More of the Harmoniously Random
Here’s the word-drunk philosopher and novelist William Gass, in one of my favorite quirky and hard-to-classify books, On Being Blue, his single-breathed triumphant aria in celebration of every blue thing under (and in) the sky:
“There’s the blue skin of cold, contusion, sickness, fear… absent air, morbidity, the venereals, blue pox…gloom…
“…whole schools of fish, clumps of trees, flocks of birds, bouquets of flowers: blue channel cats, the ash, beech, birch, bluegills, breams, and bass, Andalusian fowl, acaras, angels in decorative tanks, the bluebill, bluecap, and blue billy (a petrel of the southern seas), anemone, bindweed, bur, bell, mullet, salmon, trout, cod, daisy, and a blue leaved and flowered mountain plant called the blue beardtongue because of its conspicuous yellow-bearded sterile stamens.”
And again: “The blue lucy is a healing plant. Blue john is skim milk. Blue backs are Confederate bills. Blue bellies are Yankee boys.
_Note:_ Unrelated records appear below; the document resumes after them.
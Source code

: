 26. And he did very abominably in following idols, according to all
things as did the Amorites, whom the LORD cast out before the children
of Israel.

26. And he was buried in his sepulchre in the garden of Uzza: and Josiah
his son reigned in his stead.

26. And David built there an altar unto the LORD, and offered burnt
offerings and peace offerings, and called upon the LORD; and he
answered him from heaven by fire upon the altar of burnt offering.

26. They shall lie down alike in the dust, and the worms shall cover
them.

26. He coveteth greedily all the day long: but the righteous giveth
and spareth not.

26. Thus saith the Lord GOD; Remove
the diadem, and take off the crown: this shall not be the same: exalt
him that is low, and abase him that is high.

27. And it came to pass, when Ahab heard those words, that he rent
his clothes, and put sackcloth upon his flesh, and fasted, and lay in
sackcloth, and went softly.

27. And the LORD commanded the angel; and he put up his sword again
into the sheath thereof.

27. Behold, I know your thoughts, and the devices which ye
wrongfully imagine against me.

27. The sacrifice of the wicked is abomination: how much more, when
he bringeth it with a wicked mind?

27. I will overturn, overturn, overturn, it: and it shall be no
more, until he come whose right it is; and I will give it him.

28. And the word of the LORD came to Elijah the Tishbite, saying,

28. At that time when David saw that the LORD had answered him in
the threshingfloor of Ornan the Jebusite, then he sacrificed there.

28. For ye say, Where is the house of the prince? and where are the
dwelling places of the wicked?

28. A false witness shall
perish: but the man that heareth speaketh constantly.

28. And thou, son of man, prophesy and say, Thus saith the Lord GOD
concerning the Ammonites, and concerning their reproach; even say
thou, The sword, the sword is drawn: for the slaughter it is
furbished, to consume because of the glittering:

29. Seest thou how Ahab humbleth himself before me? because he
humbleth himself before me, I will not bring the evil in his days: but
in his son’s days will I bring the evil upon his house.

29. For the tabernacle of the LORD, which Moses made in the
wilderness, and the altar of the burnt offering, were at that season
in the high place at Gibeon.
Mercurial ointment, used for the destruction of parasites, is called blue butter, although that greenish-blue fungus we’ve seen cover bread is named blue-mold instead.”
And: “Blue pencils, blue noses, blue movies, laws, blue legs and stockings, the language of birds, bees, and flowers as sung by longshoremen, that lead-like look the skin has when affected by cold, contusion, sickness, fear… the blue they say that diamonds have, deep holes in the ocean… afflictions of the spirit – dumps, mopes, Mondays – all that’s dismal – low-down gloomy music, Nova Scotians, cyanosis, hair rinse, bluing, bleach; the rare blue dahlia like that blue moon shrewd things happen only once in…”
The brilliance of Gass’s catalog of blues, and the reason it is so pleasurable to read seems to be its ameliorative linking of apparently unrelated items. This is not the same as a random or purely miscellaneous listing of items, though it might aspire to give the impression of randomness.Those of us who find it appealing might find a similar appeal (as we've discussed before) in the artfully random arrangements of rocks in Japanese gardens. But there’s more. The things of the earth throw light into the shadows of our isolation. An ecology of matter is an existential gasp: alone and adrift in an indifferent universe, what hope is there? Making connections is our only hope and our only solace.